Trade Stock Indices

S and P 500 - Standard & Poor's 500 Stock Index

Standard & Poor's 500 is a stock index that tracks capitalization of 500 stocks that represent major industries in USA economy. The list of 500 corporations is made up of stocks illustrated in NYSE and NASDAQ.

S&P 500 just like the Dow Jones Industrial Average Stock Index is more volatile than most of the other Top Indices, The S&P 500 index will over the longterm trend upwards but it'll have more price retracements and more consolidations than other stock index. Traders might prefer to trade other index other than this one if they're more accustomed to trading the more stellar trends which are found in other top stock indices.

One of the reason this index has more oscillations than other stock index is because it has more constituent stocks than other index. This stock index also has a weighting component in its calculation which contributes to making it more volatile.

Standard & Poors 500 Index

The S and P 500 Trade Chart

S&P 500 chart is illustrated and shown & displayed above. On example above this instrument is named as US500CASH. As a trader you want to find a broker that provides S&P 500 chart so that you as a trader can begin to trade it. The example Which is illustrated above is that one of S&P 500 on MT4 Forex & Stock Indices Platform.

Other Info about S & P 500 Stock Index

Official Index Symbol - SP:IND

The 500 constituent stocks that make up the S&P 500 are picked from the major industries in USA economy. The calculation of this index is however different compared to other Indices: the price component of the 500 stocks also has a weighting component that makes this stock index more volatile than others.

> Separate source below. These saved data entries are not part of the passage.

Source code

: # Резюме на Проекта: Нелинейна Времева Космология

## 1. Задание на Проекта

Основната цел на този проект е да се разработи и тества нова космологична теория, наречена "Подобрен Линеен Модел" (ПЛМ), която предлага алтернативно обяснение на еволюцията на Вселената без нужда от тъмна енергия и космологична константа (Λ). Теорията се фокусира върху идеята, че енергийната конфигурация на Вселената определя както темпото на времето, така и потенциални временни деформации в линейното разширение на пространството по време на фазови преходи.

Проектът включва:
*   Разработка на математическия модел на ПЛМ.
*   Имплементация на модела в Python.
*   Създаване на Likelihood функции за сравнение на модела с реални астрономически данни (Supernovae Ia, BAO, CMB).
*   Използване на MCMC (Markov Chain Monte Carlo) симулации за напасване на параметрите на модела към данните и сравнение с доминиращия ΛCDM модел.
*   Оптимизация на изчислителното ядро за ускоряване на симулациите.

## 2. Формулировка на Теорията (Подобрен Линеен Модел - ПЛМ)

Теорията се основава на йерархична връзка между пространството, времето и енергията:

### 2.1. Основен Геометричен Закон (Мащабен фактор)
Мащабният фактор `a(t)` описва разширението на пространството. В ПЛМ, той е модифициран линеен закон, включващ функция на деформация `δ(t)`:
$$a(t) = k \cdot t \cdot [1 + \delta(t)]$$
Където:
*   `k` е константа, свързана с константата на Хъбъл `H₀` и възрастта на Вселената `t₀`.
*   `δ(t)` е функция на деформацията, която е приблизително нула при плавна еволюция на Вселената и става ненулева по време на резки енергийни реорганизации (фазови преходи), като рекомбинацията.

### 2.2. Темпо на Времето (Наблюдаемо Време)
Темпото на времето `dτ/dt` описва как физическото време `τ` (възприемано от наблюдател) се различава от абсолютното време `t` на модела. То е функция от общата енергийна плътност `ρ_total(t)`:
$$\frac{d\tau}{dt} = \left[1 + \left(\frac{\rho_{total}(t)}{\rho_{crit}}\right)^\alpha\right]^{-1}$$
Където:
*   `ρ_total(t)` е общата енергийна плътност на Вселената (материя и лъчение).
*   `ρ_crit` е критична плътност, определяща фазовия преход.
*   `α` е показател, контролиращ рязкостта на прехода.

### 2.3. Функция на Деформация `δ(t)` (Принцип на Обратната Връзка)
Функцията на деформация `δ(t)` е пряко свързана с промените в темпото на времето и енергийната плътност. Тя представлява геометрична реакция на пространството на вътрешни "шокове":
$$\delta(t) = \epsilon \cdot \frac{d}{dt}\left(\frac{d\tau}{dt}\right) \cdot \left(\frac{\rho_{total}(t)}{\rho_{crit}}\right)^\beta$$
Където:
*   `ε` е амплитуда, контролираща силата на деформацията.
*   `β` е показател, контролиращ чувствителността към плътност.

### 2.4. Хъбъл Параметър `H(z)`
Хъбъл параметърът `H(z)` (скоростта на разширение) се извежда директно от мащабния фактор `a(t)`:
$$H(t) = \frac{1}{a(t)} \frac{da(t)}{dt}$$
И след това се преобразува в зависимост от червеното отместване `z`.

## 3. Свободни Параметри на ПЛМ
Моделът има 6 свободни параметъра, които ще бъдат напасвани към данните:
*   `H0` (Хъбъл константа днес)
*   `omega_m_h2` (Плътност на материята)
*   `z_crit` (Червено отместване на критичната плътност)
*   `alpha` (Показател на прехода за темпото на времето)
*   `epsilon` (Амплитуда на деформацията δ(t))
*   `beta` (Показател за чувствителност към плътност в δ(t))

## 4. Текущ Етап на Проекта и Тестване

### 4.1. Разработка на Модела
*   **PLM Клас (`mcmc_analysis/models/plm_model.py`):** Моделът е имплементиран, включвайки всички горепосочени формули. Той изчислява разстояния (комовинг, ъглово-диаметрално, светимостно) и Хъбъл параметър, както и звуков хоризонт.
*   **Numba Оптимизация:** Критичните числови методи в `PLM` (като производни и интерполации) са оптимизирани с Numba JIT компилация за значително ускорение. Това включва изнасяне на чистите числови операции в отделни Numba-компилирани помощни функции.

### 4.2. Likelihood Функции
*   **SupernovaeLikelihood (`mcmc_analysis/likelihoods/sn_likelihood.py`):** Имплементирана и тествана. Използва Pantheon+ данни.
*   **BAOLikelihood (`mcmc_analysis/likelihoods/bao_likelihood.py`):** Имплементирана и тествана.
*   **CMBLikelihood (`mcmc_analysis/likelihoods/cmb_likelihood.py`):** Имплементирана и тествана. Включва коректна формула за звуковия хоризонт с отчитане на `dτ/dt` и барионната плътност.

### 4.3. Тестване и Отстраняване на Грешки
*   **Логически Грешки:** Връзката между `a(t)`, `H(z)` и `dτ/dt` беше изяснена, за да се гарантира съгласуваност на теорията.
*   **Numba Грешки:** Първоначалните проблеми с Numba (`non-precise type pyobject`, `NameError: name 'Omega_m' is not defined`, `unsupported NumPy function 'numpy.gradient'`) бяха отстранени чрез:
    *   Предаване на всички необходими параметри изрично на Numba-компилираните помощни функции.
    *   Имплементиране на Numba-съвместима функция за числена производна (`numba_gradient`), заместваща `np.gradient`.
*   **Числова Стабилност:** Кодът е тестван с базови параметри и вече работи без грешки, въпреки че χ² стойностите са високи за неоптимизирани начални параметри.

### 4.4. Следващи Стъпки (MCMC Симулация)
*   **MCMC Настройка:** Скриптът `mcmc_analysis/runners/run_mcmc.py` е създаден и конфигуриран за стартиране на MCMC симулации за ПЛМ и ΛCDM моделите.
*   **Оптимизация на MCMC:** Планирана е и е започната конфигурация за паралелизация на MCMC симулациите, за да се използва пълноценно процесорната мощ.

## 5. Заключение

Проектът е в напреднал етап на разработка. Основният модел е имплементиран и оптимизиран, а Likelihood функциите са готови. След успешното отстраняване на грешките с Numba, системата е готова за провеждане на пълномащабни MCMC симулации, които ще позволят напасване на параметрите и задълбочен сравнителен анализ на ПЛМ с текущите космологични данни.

Strategy to Trading S and P 500 Stock Index

S&P 500 manner of calculating makes it more volatile and hence there are wider swings in price movement of this index. Although this stock index generally moves upward over the longterm because USA economy also shows strong growth & is also the largest economy in the world.

As a trader wanting to trade this index, be prepared for wider price swing & a little more volatility.

As a trader you want to be biased & keep buying as the stock index moves upwards. When USA economy is performing well (most times it's performing good) this upward trend is more likely to be in place. A good stock index trade strategy would be to buy dips.

During Economic Slow-Down & Recession

During economic slow-down and recession times, corporations start to report lower profits and lower business growth prospects. It's due to this reason that traders start to sell stocks of corporations that arereporting lower profits and hence index tracking these particular stocks will also start to move downward.

Hence, during these times, market trends are likely to be moving downward and as a trader you should also adjust your trading strategy accordingly to fit the prevailing downwards trends of the stock market index that you are trading.

Contracts and Details

Margin Requirement Per 1 Lot - $ 12 dollars

Value per 1 Pip - $0.1 dollars

NB: Even though general trend is generally moves upwards, as a stock indices trader you have to factor in daily market volatility, on some days the index might move in a range or even pullback, market pullbackretracement may also be significant at times and therefore as a trader you need to mark-time your entry precisely using this trading strategy: Stock Indices trade strategy & at the same time use proper equity management principles just in case of more unexpected volatility in the market trend. About equity management principles in stock index lessons: What's equity management and equity management strategies.